→ Work order
Using the records below, repeat exactly the lines from the one holding "Biometric authentications: facial" through the one holding "included. | N/A | N/A |", both ends included, and no others.

[Dataset entries]
»»
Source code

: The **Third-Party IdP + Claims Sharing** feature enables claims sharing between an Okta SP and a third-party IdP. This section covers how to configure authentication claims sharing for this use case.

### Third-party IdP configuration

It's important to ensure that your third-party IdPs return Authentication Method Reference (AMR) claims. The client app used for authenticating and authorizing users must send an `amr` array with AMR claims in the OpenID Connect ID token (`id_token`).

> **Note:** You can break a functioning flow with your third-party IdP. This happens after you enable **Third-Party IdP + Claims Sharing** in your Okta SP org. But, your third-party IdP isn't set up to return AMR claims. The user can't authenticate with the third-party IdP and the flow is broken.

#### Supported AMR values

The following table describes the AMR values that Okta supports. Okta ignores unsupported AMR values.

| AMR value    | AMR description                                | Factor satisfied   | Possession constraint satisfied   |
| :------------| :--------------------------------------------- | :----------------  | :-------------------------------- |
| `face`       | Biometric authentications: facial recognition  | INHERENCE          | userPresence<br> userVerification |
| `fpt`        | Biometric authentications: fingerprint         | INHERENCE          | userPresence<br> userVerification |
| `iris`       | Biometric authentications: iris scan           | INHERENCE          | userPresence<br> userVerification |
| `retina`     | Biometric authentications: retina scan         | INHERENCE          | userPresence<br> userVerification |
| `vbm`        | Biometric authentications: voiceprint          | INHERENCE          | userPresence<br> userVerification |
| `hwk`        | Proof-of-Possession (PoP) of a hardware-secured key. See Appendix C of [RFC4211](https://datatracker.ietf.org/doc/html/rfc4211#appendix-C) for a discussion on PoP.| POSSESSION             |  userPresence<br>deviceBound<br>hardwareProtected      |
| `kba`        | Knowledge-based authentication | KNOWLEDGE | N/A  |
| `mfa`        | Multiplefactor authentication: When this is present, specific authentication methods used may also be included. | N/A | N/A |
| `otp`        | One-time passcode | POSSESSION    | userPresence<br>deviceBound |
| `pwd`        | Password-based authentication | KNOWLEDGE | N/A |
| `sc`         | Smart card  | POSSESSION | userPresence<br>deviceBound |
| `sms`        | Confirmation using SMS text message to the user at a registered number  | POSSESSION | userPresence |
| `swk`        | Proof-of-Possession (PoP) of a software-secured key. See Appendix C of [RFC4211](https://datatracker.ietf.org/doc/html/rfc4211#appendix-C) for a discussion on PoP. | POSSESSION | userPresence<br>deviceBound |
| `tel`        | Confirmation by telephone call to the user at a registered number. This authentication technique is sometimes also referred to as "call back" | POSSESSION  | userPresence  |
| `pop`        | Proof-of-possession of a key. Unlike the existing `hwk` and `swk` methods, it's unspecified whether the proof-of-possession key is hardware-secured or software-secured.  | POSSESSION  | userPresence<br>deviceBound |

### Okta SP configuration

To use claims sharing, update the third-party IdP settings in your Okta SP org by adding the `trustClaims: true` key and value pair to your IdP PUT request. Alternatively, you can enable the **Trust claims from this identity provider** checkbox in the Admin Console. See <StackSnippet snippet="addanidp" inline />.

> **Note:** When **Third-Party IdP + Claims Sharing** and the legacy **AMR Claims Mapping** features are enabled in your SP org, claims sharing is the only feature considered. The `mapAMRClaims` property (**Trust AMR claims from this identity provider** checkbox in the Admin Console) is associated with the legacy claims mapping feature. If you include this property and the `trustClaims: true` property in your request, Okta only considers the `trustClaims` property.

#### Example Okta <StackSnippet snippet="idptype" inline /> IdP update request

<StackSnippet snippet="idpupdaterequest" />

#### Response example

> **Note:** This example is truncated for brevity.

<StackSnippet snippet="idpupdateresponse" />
««
→ Result for this exercise
| `face`       | Biometric authentications: facial recognition  | INHERENCE          | userPresence<br> userVerification |
| `fpt`        | Biometric authentications: fingerprint         | INHERENCE          | userPresence<br> userVerification |
| `iris`       | Biometric authentications: iris scan           | INHERENCE          | userPresence<br> userVerification |
| `retina`     | Biometric authentications: retina scan         | INHERENCE          | userPresence<br> userVerification |
| `vbm`        | Biometric authentications: voiceprint          | INHERENCE          | userPresence<br> userVerification |
| `hwk`        | Proof-of-Possession (PoP) of a hardware-secured key. See Appendix C of [RFC4211](https://datatracker.ietf.org/doc/html/rfc4211#appendix-C) for a discussion on PoP.| POSSESSION             |  userPresence<br>deviceBound<br>hardwareProtected      |
| `kba`        | Knowledge-based authentication | KNOWLEDGE | N/A  |
| `mfa`        | Multiplefactor authentication: When this is present, specific authentication methods used may also be included. | N/A | N/A |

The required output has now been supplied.